** Opening Data for processing block **
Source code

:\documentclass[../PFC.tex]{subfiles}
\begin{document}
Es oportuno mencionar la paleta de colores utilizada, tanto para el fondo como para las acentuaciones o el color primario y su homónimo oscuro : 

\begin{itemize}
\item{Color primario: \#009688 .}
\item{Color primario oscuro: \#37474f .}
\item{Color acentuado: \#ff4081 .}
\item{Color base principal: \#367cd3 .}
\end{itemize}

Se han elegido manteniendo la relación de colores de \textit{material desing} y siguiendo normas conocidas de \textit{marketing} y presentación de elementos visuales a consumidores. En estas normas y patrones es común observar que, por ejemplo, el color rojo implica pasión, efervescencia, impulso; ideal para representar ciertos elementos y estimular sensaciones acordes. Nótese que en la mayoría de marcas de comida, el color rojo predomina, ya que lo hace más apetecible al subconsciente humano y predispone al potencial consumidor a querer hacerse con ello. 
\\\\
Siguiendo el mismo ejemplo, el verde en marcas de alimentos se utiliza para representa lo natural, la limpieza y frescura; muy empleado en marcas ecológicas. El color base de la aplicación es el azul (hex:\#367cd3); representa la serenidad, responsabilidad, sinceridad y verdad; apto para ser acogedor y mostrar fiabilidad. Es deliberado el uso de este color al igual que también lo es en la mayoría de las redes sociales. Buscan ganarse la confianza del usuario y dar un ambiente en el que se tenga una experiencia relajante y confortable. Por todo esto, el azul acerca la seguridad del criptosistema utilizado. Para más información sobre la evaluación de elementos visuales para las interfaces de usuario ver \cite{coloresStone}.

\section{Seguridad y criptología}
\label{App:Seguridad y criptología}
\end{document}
** Closing Data for processing block **
** Opening Data for processing block **
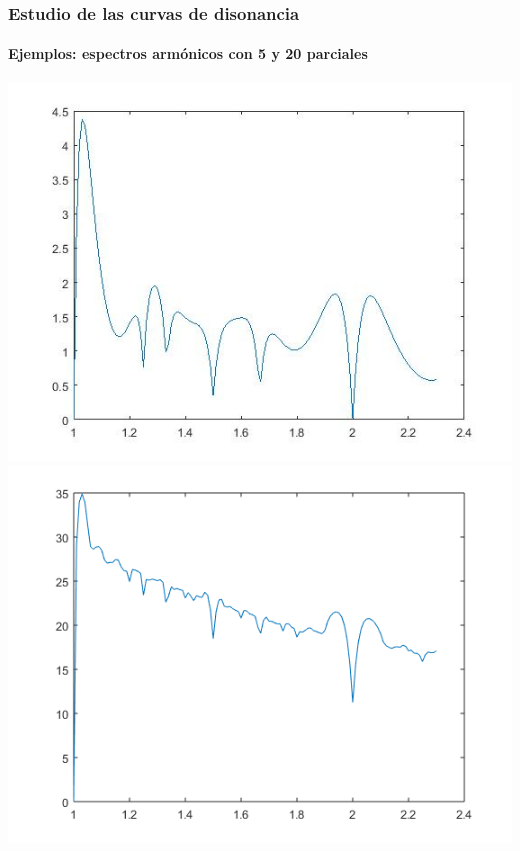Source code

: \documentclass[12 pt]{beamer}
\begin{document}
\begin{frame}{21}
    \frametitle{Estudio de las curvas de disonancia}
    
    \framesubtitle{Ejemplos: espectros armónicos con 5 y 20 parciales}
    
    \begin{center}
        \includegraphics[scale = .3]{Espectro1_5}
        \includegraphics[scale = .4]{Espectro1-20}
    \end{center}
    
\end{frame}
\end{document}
** Closing Data for processing block **
** Opening Data for processing block **
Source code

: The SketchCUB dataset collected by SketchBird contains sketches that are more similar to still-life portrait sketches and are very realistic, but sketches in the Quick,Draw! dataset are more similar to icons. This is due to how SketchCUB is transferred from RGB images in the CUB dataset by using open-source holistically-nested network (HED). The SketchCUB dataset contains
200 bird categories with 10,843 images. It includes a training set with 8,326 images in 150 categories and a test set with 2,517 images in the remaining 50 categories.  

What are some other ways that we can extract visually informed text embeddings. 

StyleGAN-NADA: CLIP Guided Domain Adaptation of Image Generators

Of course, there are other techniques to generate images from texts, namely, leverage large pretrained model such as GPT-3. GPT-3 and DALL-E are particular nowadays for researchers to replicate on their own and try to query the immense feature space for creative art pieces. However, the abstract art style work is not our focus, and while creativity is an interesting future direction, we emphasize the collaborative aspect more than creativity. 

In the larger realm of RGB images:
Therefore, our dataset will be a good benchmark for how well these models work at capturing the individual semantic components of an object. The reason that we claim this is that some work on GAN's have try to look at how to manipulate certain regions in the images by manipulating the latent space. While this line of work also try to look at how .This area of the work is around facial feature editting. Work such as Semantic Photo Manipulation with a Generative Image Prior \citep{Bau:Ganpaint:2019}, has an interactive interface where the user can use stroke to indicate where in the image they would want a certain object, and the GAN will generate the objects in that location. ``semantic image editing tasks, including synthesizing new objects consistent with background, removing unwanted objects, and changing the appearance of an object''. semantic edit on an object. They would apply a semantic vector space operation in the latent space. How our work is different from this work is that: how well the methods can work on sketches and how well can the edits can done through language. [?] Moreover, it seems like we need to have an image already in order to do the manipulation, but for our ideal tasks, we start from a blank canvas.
** Closing Data for processing block **
◆ Instructions to follow:
Copy out every line of the entries where the string "includegraphics" shows up.

◆ Output of the task:
        \includegraphics[scale = .3]{Espectro1_5}
        \includegraphics[scale = .4]{Espectro1-20}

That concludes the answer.